LSTM batch training over one long video session

zerone · June 3, 2020, 8:46pm

Hello Everyone! As the title goes, I am having trouble in coming up with an LSTM model for training over long video sessions. I have, say K training videos, each of duration 1 hour or so. For each video, I am extracting frames at a certain FPS (say 10 frames per second) and then I obtain their corresponding 512 dimensional CNN codes (from a pre-trained CNN). So, considering for one such video, say I have 36000 frames, thus I have a feature matrix of size 36000 x 512.

Now, as it’s obvious… each frame is related to the previous frame. I wish to train my LSTM one video at a time. That is… my one epoch will consist of iterating over each of the K videos, and for each video I will pass its frames’ features to the LSTM. I intend to pass the frames’ features by constructing a 3D tensor of shape [batch_size, sequence_size, 512] and then obtain their corresponding labels (2D tensor of shape: [batch_size x sequence_size, 1] (i.e. a many to many model). To train the model… there are two possible ways I have identified.

Method 1: Set the batch_size = 1 i.e. the tensor is of shape [1, sequence_size, 512] and pass it to the LSTM initialized with hidden state (including the cell state) = None. Now, as the LSTM unfolds over each frame in the sequence_size, the injection of hidden state from the previous time-step ensures the continuity of the learning. In addition, I can simply pass the hidden state obtained at the end of batch (note that batch_size is 1) to the next batch, thus ensuring that learning over the next batch is done in consideration with the previous batch. You can think of this as… a set of… say 200 frames is broken into two batches each of sequence size 100 frames, and learning over 200 frames is equivalent to learning over one batch followed by the another.

Method 2: Set the batch_size = N (where N > 1, say N=10), i.e. the tensor is of shape [10, sequence_size, 512]. Now I need to maintain the same continuity of learning over each element in the batch (note that each element in the batch is of shape [sequence_size, 512]). But since batch processing is parallelized, I am assuming that each of the element in the batch will have the same initial hidden state of None and thus learning won’t be continuous. It is as if, each element of the batch is considered independent of each other. But in my case it isn’t. The first frame of each element in the batch is related to the last frame of the previous batch.

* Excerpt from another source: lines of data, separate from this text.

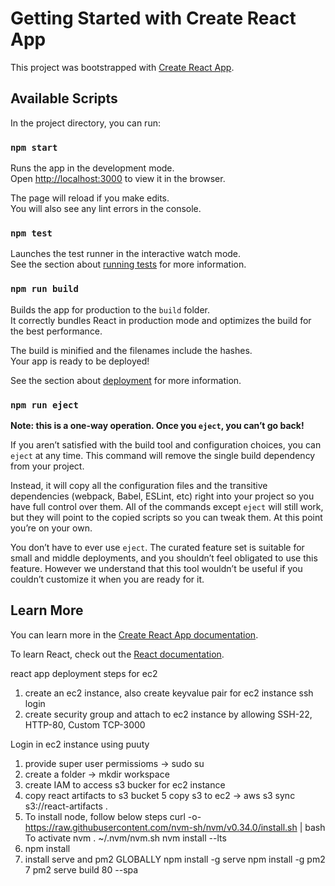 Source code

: # Getting Started with Create React App

This project was bootstrapped with [Create React App](https://github.com/facebook/create-react-app).

## Available Scripts

In the project directory, you can run:

### `npm start`

Runs the app in the development mode.\
Open [http://localhost:3000](http://localhost:3000) to view it in the browser.

The page will reload if you make edits.\
You will also see any lint errors in the console.

### `npm test`

Launches the test runner in the interactive watch mode.\
See the section about [running tests](https://facebook.github.io/create-react-app/docs/running-tests) for more information.

### `npm run build`

Builds the app for production to the `build` folder.\
It correctly bundles React in production mode and optimizes the build for the best performance.

The build is minified and the filenames include the hashes.\
Your app is ready to be deployed!

See the section about [deployment](https://facebook.github.io/create-react-app/docs/deployment) for more information.

### `npm run eject`

**Note: this is a one-way operation. Once you `eject`, you can’t go back!**

If you aren’t satisfied with the build tool and configuration choices, you can `eject` at any time. This command will remove the single build dependency from your project.

Instead, it will copy all the configuration files and the transitive dependencies (webpack, Babel, ESLint, etc) right into your project so you have full control over them. All of the commands except `eject` will still work, but they will point to the copied scripts so you can tweak them. At this point you’re on your own.

You don’t have to ever use `eject`. The curated feature set is suitable for small and middle deployments, and you shouldn’t feel obligated to use this feature. However we understand that this tool wouldn’t be useful if you couldn’t customize it when you are ready for it.

## Learn More

You can learn more in the [Create React App documentation](https://facebook.github.io/create-react-app/docs/getting-started).

To learn React, check out the [React documentation](https://reactjs.org/).

react app deployment steps for ec2

1. create an ec2 instance, also create keyvalue pair for ec2 instance ssh login
2. create security group and attach to ec2 instance by allowing SSH-22, HTTP-80, Custom TCP-3000

Login in ec2 instance using puuty

1. provide super user permissioms -> sudo su
2. create a folder -> mkdir workspace
3. create IAM to access s3 bucker for ec2 instance
4. copy react artifacts to s3 bucket
5  copy s3 to ec2
	-> aws s3 sync s3://react-artifacts .
4. To install node, follow below steps
curl -o- https://raw.githubusercontent.com/nvm-sh/nvm/v0.34.0/install.sh | bash
   To activate nvm
	. ~/.nvm/nvm.sh
   nvm install --lts
5. npm install
6. install serve and pm2 GLOBALLY
	npm install -g serve
	npm install -g pm2
7 pm2 serve build 80 --spa

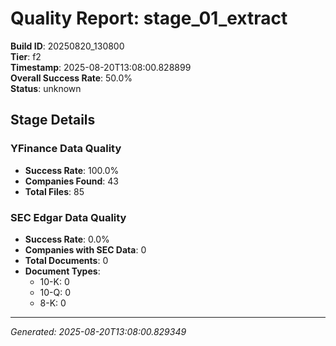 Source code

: # Quality Report: stage_01_extract

**Build ID**: 20250820_130800  
**Tier**: f2  
**Timestamp**: 2025-08-20T13:08:00.828899  
**Overall Success Rate**: 50.0%  
**Status**: unknown

## Stage Details

### YFinance Data Quality

- **Success Rate**: 100.0%
- **Companies Found**: 43
- **Total Files**: 85

### SEC Edgar Data Quality

- **Success Rate**: 0.0%
- **Companies with SEC Data**: 0
- **Total Documents**: 0
- **Document Types**:
  - 10-K: 0
  - 10-Q: 0
  - 8-K: 0

---
*Generated: 2025-08-20T13:08:00.829349*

My question: How do I ensure that hidden state obtained at the end of processing the first element of batch is passed to the next element of the batch? If I find a method for it, then I can simply pass the hidden state obtained at the end of each batch to the next batch and a continuous learning would be maintained. If there’s no way… then I believe I will have to work with the slower Method 1 to ensure a continuous learning. Please let me know your thoughts. Thanks!